Fitbit manufactures and provides wearable fitness-tracking devices worldwide. The Company’s main products are wrist bands and clippable devices that purport to monitor a user’s fitness activity by tracking his/her health and fitness activities. Among the Company’s products are Fitbit Charge HR (“Charge HR”), a wireless heart rate and activity wristband, and Fitbit Surge (“Surge”), a fitness watch that consists of a GPS watch, heart rate tracker, activity tracker, and smartwatch. Fitbit Inc. sells its products primarily through retailers and distributors.

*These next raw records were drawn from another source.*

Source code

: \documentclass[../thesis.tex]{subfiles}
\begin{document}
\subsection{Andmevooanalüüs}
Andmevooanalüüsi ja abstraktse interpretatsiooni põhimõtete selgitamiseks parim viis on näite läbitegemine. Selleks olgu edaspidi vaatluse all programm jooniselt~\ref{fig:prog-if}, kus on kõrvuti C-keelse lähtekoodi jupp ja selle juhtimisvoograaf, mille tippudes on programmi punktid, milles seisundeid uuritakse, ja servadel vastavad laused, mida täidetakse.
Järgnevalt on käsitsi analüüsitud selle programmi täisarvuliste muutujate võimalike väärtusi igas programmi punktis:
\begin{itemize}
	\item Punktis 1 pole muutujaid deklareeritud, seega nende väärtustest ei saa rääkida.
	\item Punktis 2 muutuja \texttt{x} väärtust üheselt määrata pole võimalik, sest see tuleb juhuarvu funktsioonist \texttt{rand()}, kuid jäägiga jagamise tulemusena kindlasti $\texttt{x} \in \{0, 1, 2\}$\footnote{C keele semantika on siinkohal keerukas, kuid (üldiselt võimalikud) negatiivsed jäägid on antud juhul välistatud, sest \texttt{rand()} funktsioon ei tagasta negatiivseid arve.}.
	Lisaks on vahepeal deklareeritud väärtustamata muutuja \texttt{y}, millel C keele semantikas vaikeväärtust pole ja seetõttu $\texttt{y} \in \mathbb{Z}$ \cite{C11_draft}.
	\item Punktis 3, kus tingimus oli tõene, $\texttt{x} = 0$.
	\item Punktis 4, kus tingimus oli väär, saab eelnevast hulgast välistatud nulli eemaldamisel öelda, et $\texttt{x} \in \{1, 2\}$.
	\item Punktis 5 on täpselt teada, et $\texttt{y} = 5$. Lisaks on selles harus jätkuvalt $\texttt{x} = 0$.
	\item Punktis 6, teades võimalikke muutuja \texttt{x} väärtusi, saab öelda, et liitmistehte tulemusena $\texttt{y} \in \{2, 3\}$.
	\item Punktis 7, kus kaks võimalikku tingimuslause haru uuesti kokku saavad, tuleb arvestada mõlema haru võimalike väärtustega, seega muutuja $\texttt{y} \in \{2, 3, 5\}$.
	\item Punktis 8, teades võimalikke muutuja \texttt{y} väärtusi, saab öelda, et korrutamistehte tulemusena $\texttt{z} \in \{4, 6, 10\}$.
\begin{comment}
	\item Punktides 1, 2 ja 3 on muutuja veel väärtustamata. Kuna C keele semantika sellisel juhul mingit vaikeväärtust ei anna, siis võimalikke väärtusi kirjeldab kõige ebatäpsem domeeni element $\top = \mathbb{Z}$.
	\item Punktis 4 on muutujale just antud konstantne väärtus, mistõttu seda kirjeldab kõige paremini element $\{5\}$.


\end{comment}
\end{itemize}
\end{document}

The complaint alleges that throughout the Class Period, Defendants made materially false and misleading statements regarding the Company’s business, operational and compliance policies. Specifically, defendants made false and/or misleading statements and/or failed to disclose that: (i) Fitbit’s heart rate monitoring technology was inaccurate and did not consistently deliver accurate heart rate readings during exercise; (ii) the inaccuracy of Fitbit’s heart rate monitoring technology posed serious health risks to users of Fitbit’s products; and (iii) as a result of the foregoing, Fitbit’s public statements were materially false and misleading at all relevant times.
On January 6, 2016, a class action lawsuit was reported as filed against Fitbit in the U.S. District Court for the Northern District of California, alleging that the heart rate monitoring systems on the Company's Charge HR and Surge devices were dangerously inaccurate and posed serious health risks to users (McLellan et al. v. Fitbit, Inc., 3:16-cv-00036) (N.D. Cal. Jan. 5, 2016) (the “Fitbit Consumer Class Action”). The claims against Fitbit include violations of California's Unfair Competition Law and Consumers Legal Remedies Act, common law fraud, and unjust enrichment.
On this news, Fitbit’s stock fell $1.40, or 5.8%, to close at $22.90 on January 6, 2016.